Plain-text document sources
━━━━━━━━━━━━━━━━━━━━━━━━━━━━━━

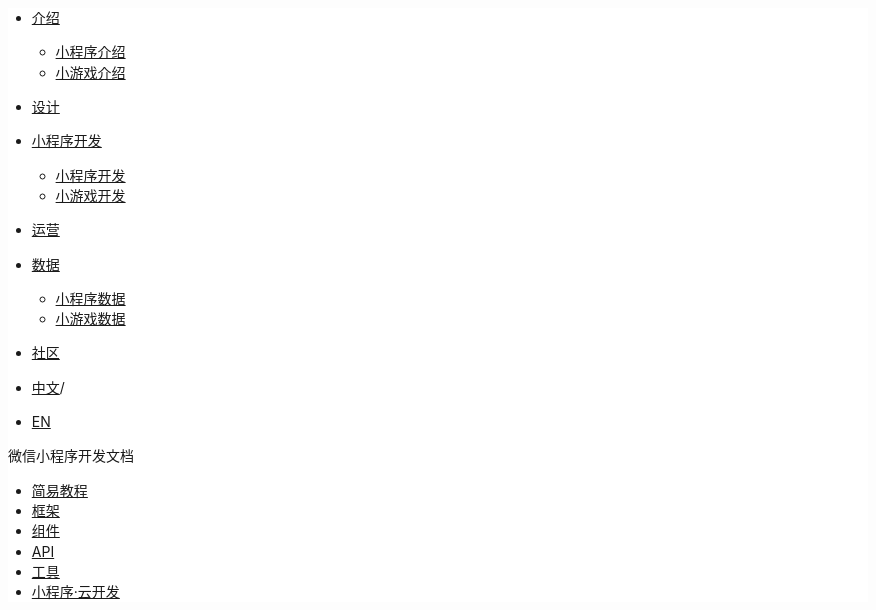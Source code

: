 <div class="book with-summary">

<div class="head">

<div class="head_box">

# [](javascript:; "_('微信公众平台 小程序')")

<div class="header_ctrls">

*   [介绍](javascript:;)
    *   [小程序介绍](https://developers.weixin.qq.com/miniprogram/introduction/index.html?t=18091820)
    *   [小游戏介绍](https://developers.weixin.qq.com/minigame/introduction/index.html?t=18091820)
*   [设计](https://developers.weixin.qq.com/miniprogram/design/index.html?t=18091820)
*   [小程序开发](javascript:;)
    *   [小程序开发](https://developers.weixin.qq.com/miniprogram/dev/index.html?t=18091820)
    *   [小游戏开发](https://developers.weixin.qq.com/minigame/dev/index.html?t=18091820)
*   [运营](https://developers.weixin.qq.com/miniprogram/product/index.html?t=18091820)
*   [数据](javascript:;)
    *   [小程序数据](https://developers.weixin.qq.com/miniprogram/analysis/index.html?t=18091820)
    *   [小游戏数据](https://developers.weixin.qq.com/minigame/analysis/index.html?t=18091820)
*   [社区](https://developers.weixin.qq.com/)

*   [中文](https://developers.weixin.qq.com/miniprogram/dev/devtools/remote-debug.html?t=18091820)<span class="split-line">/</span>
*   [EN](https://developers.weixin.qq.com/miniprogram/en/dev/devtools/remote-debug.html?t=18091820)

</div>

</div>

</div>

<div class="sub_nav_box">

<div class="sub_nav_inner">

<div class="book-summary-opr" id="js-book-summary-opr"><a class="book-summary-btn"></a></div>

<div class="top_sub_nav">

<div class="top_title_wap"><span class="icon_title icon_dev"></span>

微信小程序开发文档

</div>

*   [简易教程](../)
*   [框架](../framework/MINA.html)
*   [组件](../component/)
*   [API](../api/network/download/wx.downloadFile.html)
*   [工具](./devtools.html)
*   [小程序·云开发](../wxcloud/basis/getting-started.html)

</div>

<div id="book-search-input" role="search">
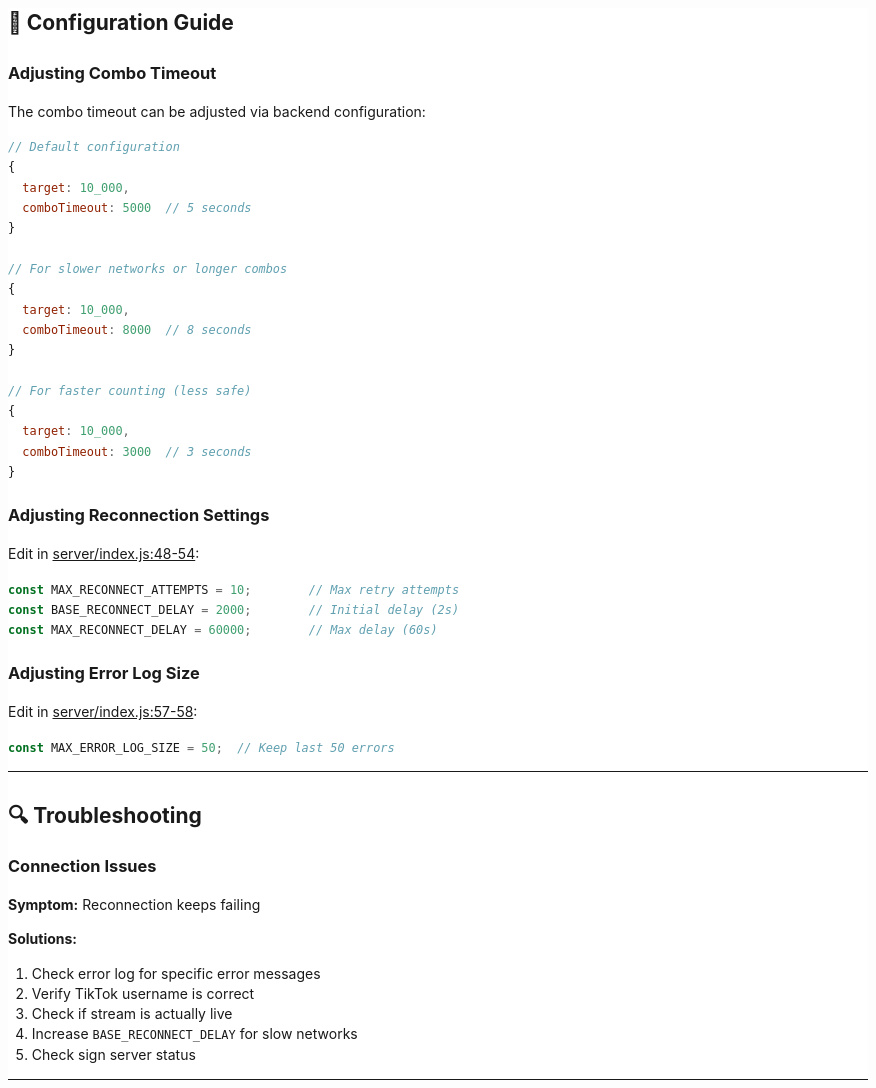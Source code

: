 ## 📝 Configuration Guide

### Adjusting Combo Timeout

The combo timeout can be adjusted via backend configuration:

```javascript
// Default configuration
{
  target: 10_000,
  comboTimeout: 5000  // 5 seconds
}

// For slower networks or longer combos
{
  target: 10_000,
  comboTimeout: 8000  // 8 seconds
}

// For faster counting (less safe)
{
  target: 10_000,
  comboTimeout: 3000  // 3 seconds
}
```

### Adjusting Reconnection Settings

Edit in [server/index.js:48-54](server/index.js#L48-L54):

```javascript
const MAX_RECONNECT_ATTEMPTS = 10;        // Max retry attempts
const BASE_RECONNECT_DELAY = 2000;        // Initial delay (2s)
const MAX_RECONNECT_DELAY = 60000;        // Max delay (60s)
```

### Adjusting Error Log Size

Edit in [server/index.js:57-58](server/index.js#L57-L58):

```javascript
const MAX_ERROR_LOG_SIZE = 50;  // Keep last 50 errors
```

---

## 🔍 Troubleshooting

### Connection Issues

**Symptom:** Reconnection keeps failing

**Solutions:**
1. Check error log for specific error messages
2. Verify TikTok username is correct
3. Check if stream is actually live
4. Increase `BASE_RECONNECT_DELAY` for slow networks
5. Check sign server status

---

━━━━━━━━━━━━━━━━━━━━━━━━━━━━━━

- TASK DIRECTIONS
For each line above that contains the word "book", make a copy.

- EXERCISE OUTPUT
: <div class="book with-summary">
<div class="book-summary-opr" id="js-book-summary-opr"><a class="book-summary-btn"></a></div>
<div id="book-search-input" role="search">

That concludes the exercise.